* AIM OF THE TASK:
All records are to be transcribed in full; any pictures among them are to be skipped.
Start of Block
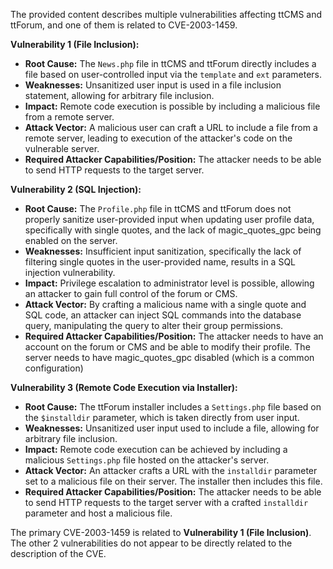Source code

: The provided content describes multiple vulnerabilities affecting ttCMS and ttForum, and one of them is related to CVE-2003-1459.

**Vulnerability 1 (File Inclusion):**
*   **Root Cause:** The `News.php` file in ttCMS and ttForum directly includes a file based on user-controlled input via the `template` and `ext` parameters.
*   **Weaknesses:** Unsanitized user input is used in a file inclusion statement, allowing for arbitrary file inclusion.
*  **Impact:** Remote code execution is possible by including a malicious file from a remote server.
*   **Attack Vector:**  A malicious user can craft a URL to include a file from a remote server, leading to execution of the attacker's code on the vulnerable server.
*  **Required Attacker Capabilities/Position:** The attacker needs to be able to send HTTP requests to the target server.

**Vulnerability 2 (SQL Injection):**
*   **Root Cause:** The `Profile.php` file in ttCMS and ttForum does not properly sanitize user-provided input when updating user profile data, specifically with single quotes, and the lack of magic_quotes_gpc being enabled on the server.
*   **Weaknesses:** Insufficient input sanitization, specifically the lack of filtering single quotes in the user-provided name, results in a SQL injection vulnerability.
*   **Impact:** Privilege escalation to administrator level is possible, allowing an attacker to gain full control of the forum or CMS.
*   **Attack Vector:**  By crafting a malicious name with a single quote and SQL code, an attacker can inject SQL commands into the database query, manipulating the query to alter their group permissions.
*   **Required Attacker Capabilities/Position:** The attacker needs to have an account on the forum or CMS and be able to modify their profile. The server needs to have magic_quotes_gpc disabled (which is a common configuration)

**Vulnerability 3 (Remote Code Execution via Installer):**
*   **Root Cause:** The ttForum installer includes a `Settings.php` file based on the `$installdir` parameter, which is taken directly from user input.
*   **Weaknesses:** Unsanitized user input used to include a file, allowing for arbitrary file inclusion.
*   **Impact:** Remote code execution can be achieved by including a malicious `Settings.php` file hosted on the attacker's server.
*   **Attack Vector:** An attacker crafts a URL with the `installdir` parameter set to a malicious file on their server. The installer then includes this file.
*   **Required Attacker Capabilities/Position:** The attacker needs to be able to send HTTP requests to the target server with a crafted `installdir` parameter and host a malicious file.

The primary CVE-2003-1459 is related to **Vulnerability 1 (File Inclusion)**. The other 2 vulnerabilities do not appear to be directly related to the description of the CVE.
End of Block
* WRITTEN SOLUTION:
Source code

: The provided content describes multiple vulnerabilities affecting ttCMS and ttForum, and one of them is related to CVE-2003-1459.

**Vulnerability 1 (File Inclusion):**
*   **Root Cause:** The `News.php` file in ttCMS and ttForum directly includes a file based on user-controlled input via the `template` and `ext` parameters.
*   **Weaknesses:** Unsanitized user input is used in a file inclusion statement, allowing for arbitrary file inclusion.
*  **Impact:** Remote code execution is possible by including a malicious file from a remote server.
*   **Attack Vector:**  A malicious user can craft a URL to include a file from a remote server, leading to execution of the attacker's code on the vulnerable server.
*  **Required Attacker Capabilities/Position:** The attacker needs to be able to send HTTP requests to the target server.

**Vulnerability 2 (SQL Injection):**
*   **Root Cause:** The `Profile.php` file in ttCMS and ttForum does not properly sanitize user-provided input when updating user profile data, specifically with single quotes, and the lack of magic_quotes_gpc being enabled on the server.
*   **Weaknesses:** Insufficient input sanitization, specifically the lack of filtering single quotes in the user-provided name, results in a SQL injection vulnerability.
*   **Impact:** Privilege escalation to administrator level is possible, allowing an attacker to gain full control of the forum or CMS.
*   **Attack Vector:**  By crafting a malicious name with a single quote and SQL code, an attacker can inject SQL commands into the database query, manipulating the query to alter their group permissions.
*   **Required Attacker Capabilities/Position:** The attacker needs to have an account on the forum or CMS and be able to modify their profile. The server needs to have magic_quotes_gpc disabled (which is a common configuration)

**Vulnerability 3 (Remote Code Execution via Installer):**
*   **Root Cause:** The ttForum installer includes a `Settings.php` file based on the `$installdir` parameter, which is taken directly from user input.
*   **Weaknesses:** Unsanitized user input used to include a file, allowing for arbitrary file inclusion.
*   **Impact:** Remote code execution can be achieved by including a malicious `Settings.php` file hosted on the attacker's server.
*   **Attack Vector:** An attacker crafts a URL with the `installdir` parameter set to a malicious file on their server. The installer then includes this file.
*   **Required Attacker Capabilities/Position:** The attacker needs to be able to send HTTP requests to the target server with a crafted `installdir` parameter and host a malicious file.

The primary CVE-2003-1459 is related to **Vulnerability 1 (File Inclusion)**. The other 2 vulnerabilities do not appear to be directly related to the description of the CVE.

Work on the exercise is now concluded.